▶ **WHAT YOU ARE ASKED TO DO**: Using the data beneath, show every line that includes the word "left".

(Data items)
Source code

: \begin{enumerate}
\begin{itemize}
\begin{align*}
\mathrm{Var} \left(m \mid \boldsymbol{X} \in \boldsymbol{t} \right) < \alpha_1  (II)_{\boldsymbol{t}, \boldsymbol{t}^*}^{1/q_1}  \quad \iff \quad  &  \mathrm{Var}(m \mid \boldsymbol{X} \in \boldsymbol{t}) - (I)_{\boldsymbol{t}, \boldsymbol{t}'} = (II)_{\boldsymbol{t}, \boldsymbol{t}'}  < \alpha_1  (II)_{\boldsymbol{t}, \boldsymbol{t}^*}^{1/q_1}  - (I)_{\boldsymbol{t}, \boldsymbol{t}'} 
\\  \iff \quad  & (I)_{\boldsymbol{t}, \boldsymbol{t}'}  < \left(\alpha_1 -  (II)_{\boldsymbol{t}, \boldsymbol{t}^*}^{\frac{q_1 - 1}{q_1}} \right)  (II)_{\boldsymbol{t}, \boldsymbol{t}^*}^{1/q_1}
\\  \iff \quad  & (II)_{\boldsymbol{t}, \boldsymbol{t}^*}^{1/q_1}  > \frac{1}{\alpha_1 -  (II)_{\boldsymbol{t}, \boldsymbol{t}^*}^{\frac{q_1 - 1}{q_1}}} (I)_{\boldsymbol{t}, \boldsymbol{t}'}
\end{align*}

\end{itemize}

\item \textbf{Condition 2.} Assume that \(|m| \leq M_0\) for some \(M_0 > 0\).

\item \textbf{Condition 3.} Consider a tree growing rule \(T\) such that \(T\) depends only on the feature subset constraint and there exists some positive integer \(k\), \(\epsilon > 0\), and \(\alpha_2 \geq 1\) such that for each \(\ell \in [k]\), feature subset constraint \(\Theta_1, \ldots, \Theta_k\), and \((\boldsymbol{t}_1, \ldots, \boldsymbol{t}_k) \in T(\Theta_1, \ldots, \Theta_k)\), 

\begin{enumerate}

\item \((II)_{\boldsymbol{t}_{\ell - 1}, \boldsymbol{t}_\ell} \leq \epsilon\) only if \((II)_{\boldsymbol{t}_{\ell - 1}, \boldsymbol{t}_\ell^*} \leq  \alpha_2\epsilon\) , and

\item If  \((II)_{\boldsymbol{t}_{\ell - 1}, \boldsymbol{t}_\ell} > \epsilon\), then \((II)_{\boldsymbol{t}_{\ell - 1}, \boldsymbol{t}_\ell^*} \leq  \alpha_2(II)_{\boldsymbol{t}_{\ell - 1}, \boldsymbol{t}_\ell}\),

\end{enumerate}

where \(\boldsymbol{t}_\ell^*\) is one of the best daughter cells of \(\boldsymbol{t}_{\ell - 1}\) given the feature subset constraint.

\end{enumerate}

▶ **SOLUTION TO THIS EXERCISE**:
\mathrm{Var} \left(m \mid \boldsymbol{X} \in \boldsymbol{t} \right) < \alpha_1  (II)_{\boldsymbol{t}, \boldsymbol{t}^*}^{1/q_1}  \quad \iff \quad  &  \mathrm{Var}(m \mid \boldsymbol{X} \in \boldsymbol{t}) - (I)_{\boldsymbol{t}, \boldsymbol{t}'} = (II)_{\boldsymbol{t}, \boldsymbol{t}'}  < \alpha_1  (II)_{\boldsymbol{t}, \boldsymbol{t}^*}^{1/q_1}  - (I)_{\boldsymbol{t}, \boldsymbol{t}'} 
\\  \iff \quad  & (I)_{\boldsymbol{t}, \boldsymbol{t}'}  < \left(\alpha_1 -  (II)_{\boldsymbol{t}, \boldsymbol{t}^*}^{\frac{q_1 - 1}{q_1}} \right)  (II)_{\boldsymbol{t}, \boldsymbol{t}^*}^{1/q_1}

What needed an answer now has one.